Ce qui a été trouvé bon et agréable de tous les dits habitants, et l'on ainsi voulu sans nul contredisant, étant données charges aux dits marguilliers de le remontrer à Monsieur le Vicaire général, de mon dit Sieur de Léon, et le prier à condescendre sur les lieux pour en sa présence, procéder à la Baillée et désignation des dites sépultures, et ons les dits Marguilliers et habitants de Roscoff, priés les soubsignants de signer, celle pour eux et chacun, à raison qu'ils ne savent signer le plus grand nombre d'iceux.

Fait en la dite église le second jour de Novembre 1550

L'onzième jour de novembre l'an 1550, les dits Marguilliers ont remontré à Vénérable personne Messire François Parcevaux, vicaire général du dit Sieur Evêque de Léon, tout ce que dessus, qui a trouvé et approuvé en tant que touche sa charge, sans toutefois le bon plaisir du Roy ce que les dits Marguilliers et habitants de Roscoff avaient visé et ordonné préalablement à trois jours de dimanche, subséquens en la Messe paroissiale du dit bourg, bannir et proclamer la baillée des dites places et pierres tombales en la dite église et aux dites fins, proclamer et assigner aux Manants et habitants du dit bourg, et à tous prétendant intérêts que la dite baillée des dites tombes sera faite en la dite église au 28e jour de décembre prochain auquel jour à mon dit sieur le vicaire mit et assigne se trouver en la dite église pour procéder à la dite baillée, et département des sépultures lieux et places des pierres tombales en la dite église, pour aider et faire le profit de la dite église, fait comme devant ,...

Soussignant Sergent de la Cour de St Paul, certifié et relaté à instance et requête de Jean Hervé Le Vieil, Marguilier, Fabrique et Syndique de l'église de N.D, de Croas Bas étant au bourg de Roscoff en la paroisse de Toussaints, ce jour de dimanche, 14e jour de décembre 1550 et les 2 autres dimanches prochains en suivant le dit, 14e du dit mois après l'office des Messes dominicales dite et célébrée en la dite église et bourg de Roscoff.

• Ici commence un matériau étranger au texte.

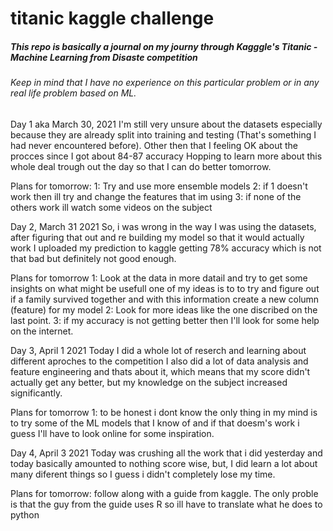 # titanic kaggle challenge

<h5>This repo is basically a journal on my journy through  Kagggle's Titanic - Machine Learning from Disaste competition </h5>

<h6>Keep in mind that I have no experience on this particular problem or in any real life problem based on ML. </h6>

Day 1 aka March 30, 2021 
I'm still very unsure about the datasets especially because they are already split into training and testing  (That's something I had never encountered before).
Other then that I feeling OK about the procces since I got about 84-87 accuracy
Hopping to learn more about this whole deal trough out the day so that I can do better tomorrow.

Plans for tomorrow:
  1: Try and use more ensemble models
  2: if 1 doesn't work then ill try and change the features that im using
  3: if none of the others work ill watch some videos on the subject


Day 2, March 31 2021
So, i was wrong in the way I was using the datasets, after figuring that out and re building my model so that it would actually work 
I uploaded my prediction to kaggle getting 78% accuracy which is not that bad but definitely not good enough.

Plans for tomorrow 
1: Look at the data in more datail and try to get some insights on what might be usefull one of my ideas is to to try and figure out if a family survived together 
and with this information create a new column (feature) for my model
2: Look for more ideas like the one discribed on the last point.
3: if my accuracy is not getting better then I'll look for some help on the internet.

Day 3, April 1 2021
Today I did a whole lot of reserch and learning about different aproches to the competition I also did a lot of data analysis and feature engineering and thats about it, which means that my score didn't actually get any better, but my knowledge on the subject increased significantly.

Plans for tomorrow 
1: to be honest i dont know the only thing in my mind is to try some of the ML models that I know of and if that doesm's work i guess I'll have to look online for some inspiration.

Day 4, April 3 2021
Today was crushing all the work that i did yesterday and today basically amounted to nothing score wise, but, I did learn a lot about many diferent things so I guess i didn't completely lose my time.

Plans for tomorrow: follow along with a guide from kaggle. The only proble is that the guy from the guide uses R so ill have to translate what he does to python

Banny et proclamé à haute et intelligible voix aux dits Manants et habitants du susdit bourg et paroisse, congrégés et assemblés en grand nombre en la dite église, pour ouïr l'office divin en icelle que Mr le Vicaire de Révérend père en dieu Monsieur l'évêque de Léon, instant et requis par les susdits, Marguilliers, suivant l'avis et opinion des Manants et habitants du dit bourg, avoir donné et baillé assignation aux dits Marguillers de comparaître en la dite église après l'office divin et fait en icelle au 28e jour du dit Mois de décembre pour assister et voir procéder à la collocation et baillée des places et pierres tombales en la dite église, à ceux qui voudraient faire le profit de la dite église pour chacune y avoir et payer 5 sols monnoye de rente par an et un écu à la dite église pour chacune place et lieu de pierre tombale en icelle ou la somme de 6 livres pour les dits 5 sols de rente à être employés pour les dits Marguillers pour acquier rentes à la dite église et pour la dotation et entretenement d'icelle faire et payer les charges mentioInnées et accordées entre les dits Sieurs Evêque et Nicolas Denis recteur de la dite paroisse et les dits habitants de Roscoff, de tout quoi m'ont les dit Marguilliers demandé avoir acte et leur ay baillé et signéé votre présent et pour témoins par moy les dits trois jours de dimanche. Maître Hervé Garey et François Le Lay - les jours et ans susdits en .... accordé et rapporté.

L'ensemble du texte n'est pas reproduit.